◆ **Work to complete**
Find and copy the lines in the records beneath this task that contain the word "config".

· · ·

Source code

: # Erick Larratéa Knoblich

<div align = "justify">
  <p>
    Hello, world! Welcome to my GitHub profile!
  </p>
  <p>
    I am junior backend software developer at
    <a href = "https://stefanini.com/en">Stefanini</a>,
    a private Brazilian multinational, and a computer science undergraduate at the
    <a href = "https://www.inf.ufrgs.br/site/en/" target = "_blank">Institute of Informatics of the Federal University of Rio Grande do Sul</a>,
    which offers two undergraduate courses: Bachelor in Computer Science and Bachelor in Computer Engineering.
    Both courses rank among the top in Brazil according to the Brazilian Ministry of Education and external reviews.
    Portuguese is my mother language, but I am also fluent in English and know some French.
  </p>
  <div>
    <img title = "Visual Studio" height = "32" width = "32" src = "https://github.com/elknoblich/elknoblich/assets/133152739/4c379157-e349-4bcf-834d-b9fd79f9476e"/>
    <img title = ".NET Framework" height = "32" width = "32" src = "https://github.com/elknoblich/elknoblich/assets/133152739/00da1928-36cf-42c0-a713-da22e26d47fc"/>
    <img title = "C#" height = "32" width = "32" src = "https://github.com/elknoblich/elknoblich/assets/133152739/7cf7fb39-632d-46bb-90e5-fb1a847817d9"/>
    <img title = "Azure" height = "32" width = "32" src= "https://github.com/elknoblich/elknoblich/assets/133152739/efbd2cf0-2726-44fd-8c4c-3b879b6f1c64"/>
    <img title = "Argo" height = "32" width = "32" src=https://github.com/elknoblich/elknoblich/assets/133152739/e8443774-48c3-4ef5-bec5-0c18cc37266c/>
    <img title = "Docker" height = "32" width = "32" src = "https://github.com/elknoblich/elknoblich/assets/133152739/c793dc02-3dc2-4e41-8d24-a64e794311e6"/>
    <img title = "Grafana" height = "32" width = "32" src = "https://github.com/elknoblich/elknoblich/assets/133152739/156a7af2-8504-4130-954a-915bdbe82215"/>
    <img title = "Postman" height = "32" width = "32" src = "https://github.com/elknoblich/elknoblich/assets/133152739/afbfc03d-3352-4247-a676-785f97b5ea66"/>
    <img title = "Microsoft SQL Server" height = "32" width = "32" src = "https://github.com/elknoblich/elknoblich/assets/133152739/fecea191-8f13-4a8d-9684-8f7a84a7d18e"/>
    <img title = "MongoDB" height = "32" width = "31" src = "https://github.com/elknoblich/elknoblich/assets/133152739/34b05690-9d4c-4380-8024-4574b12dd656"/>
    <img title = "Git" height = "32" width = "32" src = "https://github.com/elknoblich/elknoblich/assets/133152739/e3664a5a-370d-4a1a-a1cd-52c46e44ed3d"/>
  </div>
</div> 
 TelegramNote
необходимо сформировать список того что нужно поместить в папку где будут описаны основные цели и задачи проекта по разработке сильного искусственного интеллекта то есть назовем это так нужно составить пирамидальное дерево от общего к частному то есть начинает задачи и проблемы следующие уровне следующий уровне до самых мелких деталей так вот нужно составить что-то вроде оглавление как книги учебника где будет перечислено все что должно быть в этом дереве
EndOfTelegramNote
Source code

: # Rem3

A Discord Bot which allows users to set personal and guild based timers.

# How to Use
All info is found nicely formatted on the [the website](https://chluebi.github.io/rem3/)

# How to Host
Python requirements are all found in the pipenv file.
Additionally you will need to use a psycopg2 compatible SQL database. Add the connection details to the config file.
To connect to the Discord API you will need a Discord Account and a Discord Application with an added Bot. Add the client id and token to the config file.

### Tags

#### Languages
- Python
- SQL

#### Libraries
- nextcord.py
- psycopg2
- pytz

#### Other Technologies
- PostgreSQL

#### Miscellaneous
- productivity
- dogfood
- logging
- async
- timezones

· · ·

◆ **Problem solution**
Additionally you will need to use a psycopg2 compatible SQL database. Add the connection details to the config file.
To connect to the Discord API you will need a Discord Account and a Discord Application with an added Bot. Add the client id and token to the config file.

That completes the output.